• _TASK ITEM_:
Write out, word for word, every line in the data below from the one containing "を満たす $z_0$ を見つける。" to the one containing "### シグモイド関数の近似例", both of them included.

---------- SUPPLIED RECORDS

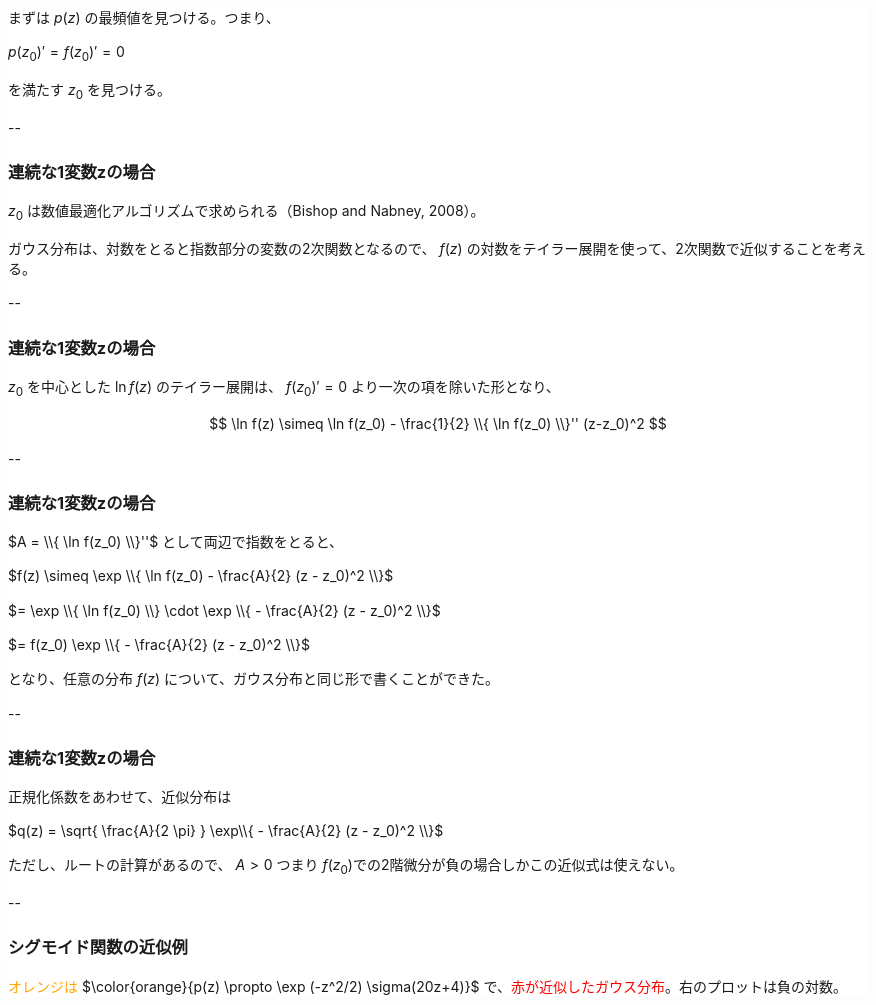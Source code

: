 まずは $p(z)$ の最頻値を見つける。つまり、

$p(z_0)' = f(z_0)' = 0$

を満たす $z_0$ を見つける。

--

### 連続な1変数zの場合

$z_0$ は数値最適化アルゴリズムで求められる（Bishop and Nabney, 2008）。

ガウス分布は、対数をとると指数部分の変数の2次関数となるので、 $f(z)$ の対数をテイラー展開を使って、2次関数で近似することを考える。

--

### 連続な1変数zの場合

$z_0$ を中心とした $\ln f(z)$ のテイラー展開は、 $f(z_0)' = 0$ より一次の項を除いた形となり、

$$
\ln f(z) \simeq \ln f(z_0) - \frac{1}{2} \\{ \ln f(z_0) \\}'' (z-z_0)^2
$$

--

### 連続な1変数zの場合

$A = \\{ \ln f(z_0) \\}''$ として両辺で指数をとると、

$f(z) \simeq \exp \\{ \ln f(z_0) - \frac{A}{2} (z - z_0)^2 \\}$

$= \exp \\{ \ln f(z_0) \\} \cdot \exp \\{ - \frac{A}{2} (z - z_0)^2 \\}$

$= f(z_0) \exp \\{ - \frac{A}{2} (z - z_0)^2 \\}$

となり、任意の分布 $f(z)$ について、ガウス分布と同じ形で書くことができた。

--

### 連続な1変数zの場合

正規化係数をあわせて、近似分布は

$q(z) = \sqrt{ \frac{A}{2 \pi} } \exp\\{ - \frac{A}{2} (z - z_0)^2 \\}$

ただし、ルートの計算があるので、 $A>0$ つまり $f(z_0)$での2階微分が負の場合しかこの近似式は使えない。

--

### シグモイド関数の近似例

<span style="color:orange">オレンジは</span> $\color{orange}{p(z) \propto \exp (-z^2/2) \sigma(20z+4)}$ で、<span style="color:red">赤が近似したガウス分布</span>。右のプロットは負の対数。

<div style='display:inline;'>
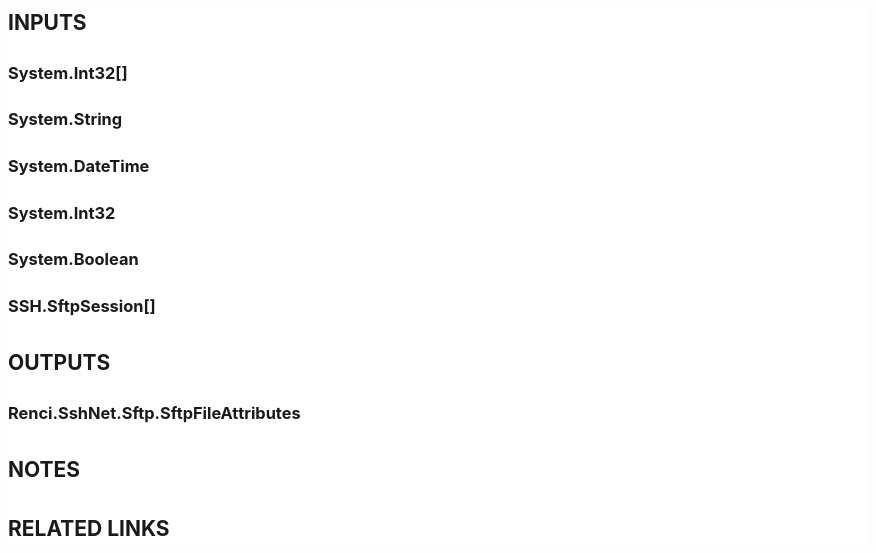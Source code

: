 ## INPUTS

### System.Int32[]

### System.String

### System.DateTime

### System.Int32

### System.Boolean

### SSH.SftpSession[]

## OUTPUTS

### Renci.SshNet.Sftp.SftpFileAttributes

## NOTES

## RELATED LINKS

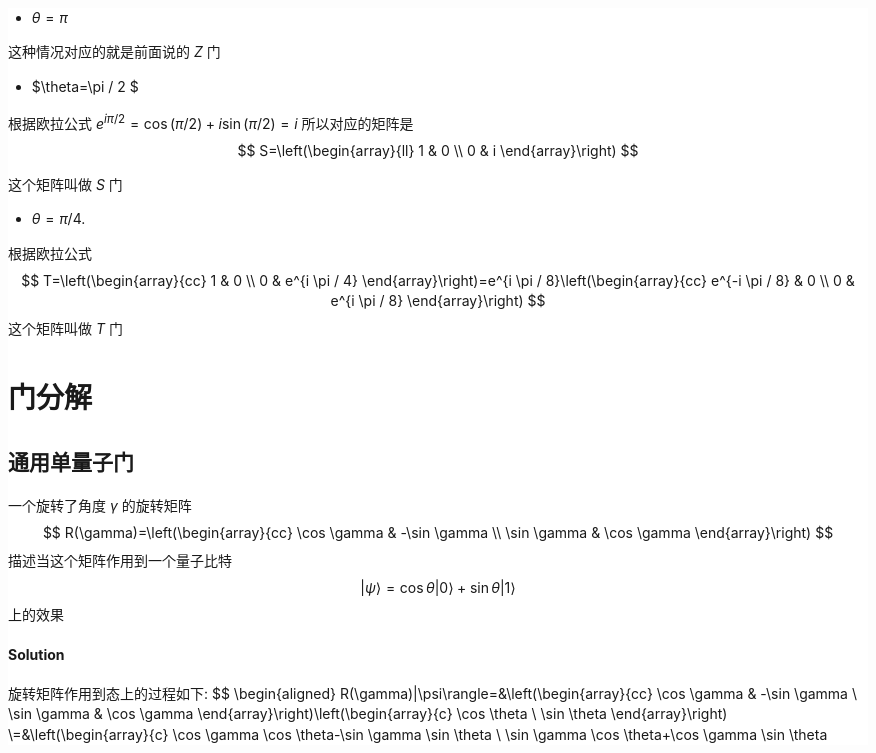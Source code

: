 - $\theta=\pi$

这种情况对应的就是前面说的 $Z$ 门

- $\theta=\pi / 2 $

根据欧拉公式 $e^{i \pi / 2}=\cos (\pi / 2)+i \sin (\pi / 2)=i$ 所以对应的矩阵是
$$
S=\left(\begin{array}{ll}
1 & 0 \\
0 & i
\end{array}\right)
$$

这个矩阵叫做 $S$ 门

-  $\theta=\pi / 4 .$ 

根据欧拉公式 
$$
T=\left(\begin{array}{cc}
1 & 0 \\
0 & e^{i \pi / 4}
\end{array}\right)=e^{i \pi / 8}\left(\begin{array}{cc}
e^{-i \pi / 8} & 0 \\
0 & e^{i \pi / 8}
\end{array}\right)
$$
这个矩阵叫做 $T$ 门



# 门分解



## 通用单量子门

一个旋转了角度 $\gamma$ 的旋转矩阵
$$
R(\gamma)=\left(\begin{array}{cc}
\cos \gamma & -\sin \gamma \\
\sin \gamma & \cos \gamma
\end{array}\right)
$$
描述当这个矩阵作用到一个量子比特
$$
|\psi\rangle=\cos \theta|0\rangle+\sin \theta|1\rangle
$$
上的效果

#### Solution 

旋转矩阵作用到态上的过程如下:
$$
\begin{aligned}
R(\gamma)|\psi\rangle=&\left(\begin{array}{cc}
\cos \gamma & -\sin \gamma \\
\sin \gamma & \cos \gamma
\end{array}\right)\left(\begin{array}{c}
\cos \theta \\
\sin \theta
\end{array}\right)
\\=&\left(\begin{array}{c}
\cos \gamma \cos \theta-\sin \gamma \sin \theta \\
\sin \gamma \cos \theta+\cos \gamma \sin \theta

--------------------
---------- SUPPLIED RECORDS

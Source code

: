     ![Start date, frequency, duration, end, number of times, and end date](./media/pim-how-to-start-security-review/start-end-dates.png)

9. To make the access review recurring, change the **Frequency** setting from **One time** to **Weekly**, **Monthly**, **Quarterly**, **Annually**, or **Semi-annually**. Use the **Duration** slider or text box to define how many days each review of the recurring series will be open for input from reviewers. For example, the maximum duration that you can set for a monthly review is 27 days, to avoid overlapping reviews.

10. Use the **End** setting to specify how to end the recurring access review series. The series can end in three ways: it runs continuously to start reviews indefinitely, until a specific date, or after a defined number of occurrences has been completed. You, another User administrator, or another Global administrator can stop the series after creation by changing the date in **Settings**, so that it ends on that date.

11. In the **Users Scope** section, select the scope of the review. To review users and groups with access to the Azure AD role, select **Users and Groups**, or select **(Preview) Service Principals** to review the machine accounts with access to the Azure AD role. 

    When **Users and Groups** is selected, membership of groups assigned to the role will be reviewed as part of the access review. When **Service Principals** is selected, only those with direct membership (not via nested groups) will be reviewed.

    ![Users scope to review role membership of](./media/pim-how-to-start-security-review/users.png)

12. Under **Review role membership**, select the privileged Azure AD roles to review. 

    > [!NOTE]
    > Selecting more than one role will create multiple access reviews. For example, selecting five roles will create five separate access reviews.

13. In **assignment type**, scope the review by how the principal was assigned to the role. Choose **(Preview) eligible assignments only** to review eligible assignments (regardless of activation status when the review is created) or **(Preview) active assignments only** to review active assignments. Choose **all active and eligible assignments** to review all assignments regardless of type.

--------------------
---------- SUPPLIED RECORDS

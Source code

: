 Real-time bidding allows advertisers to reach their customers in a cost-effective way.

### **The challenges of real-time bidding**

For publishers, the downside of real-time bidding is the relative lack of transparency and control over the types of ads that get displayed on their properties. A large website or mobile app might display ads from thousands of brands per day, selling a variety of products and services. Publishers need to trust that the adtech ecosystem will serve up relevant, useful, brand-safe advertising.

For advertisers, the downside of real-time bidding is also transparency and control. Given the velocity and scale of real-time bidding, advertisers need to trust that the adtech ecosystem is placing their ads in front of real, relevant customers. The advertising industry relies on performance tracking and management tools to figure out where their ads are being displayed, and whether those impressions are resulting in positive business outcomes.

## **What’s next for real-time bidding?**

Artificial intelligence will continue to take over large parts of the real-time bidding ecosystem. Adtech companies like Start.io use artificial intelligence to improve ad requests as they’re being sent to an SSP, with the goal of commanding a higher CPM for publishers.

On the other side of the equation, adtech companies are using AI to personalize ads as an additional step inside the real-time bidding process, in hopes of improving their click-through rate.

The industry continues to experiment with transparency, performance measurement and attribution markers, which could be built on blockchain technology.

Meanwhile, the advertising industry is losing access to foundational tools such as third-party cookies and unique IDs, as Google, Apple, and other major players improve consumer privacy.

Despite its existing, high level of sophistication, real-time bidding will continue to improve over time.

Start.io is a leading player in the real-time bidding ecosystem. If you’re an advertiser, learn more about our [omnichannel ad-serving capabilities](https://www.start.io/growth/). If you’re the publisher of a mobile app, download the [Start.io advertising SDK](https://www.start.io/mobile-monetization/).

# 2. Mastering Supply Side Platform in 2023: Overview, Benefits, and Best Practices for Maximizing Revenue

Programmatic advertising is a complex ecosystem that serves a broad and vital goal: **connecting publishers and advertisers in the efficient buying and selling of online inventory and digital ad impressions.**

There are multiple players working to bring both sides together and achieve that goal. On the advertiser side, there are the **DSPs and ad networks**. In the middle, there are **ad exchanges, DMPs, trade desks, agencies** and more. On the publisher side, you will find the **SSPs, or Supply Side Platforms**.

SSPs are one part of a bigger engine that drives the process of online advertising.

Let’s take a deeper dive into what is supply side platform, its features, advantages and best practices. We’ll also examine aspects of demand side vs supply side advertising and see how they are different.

--------------------

• _WRITTEN RESPONSE_:
を満たす $z_0$ を見つける。

--

### 連続な1変数zの場合

$z_0$ は数値最適化アルゴリズムで求められる（Bishop and Nabney, 2008）。

ガウス分布は、対数をとると指数部分の変数の2次関数となるので、 $f(z)$ の対数をテイラー展開を使って、2次関数で近似することを考える。

--

### 連続な1変数zの場合

$z_0$ を中心とした $\ln f(z)$ のテイラー展開は、 $f(z_0)' = 0$ より一次の項を除いた形となり、

$$
\ln f(z) \simeq \ln f(z_0) - \frac{1}{2} \\{ \ln f(z_0) \\}'' (z-z_0)^2
$$

--

### 連続な1変数zの場合

$A = \\{ \ln f(z_0) \\}''$ として両辺で指数をとると、

$f(z) \simeq \exp \\{ \ln f(z_0) - \frac{A}{2} (z - z_0)^2 \\}$

$= \exp \\{ \ln f(z_0) \\} \cdot \exp \\{ - \frac{A}{2} (z - z_0)^2 \\}$

$= f(z_0) \exp \\{ - \frac{A}{2} (z - z_0)^2 \\}$

となり、任意の分布 $f(z)$ について、ガウス分布と同じ形で書くことができた。

--

### 連続な1変数zの場合

正規化係数をあわせて、近似分布は

$q(z) = \sqrt{ \frac{A}{2 \pi} } \exp\\{ - \frac{A}{2} (z - z_0)^2 \\}$

ただし、ルートの計算があるので、 $A>0$ つまり $f(z_0)$での2階微分が負の場合しかこの近似式は使えない。

--

### シグモイド関数の近似例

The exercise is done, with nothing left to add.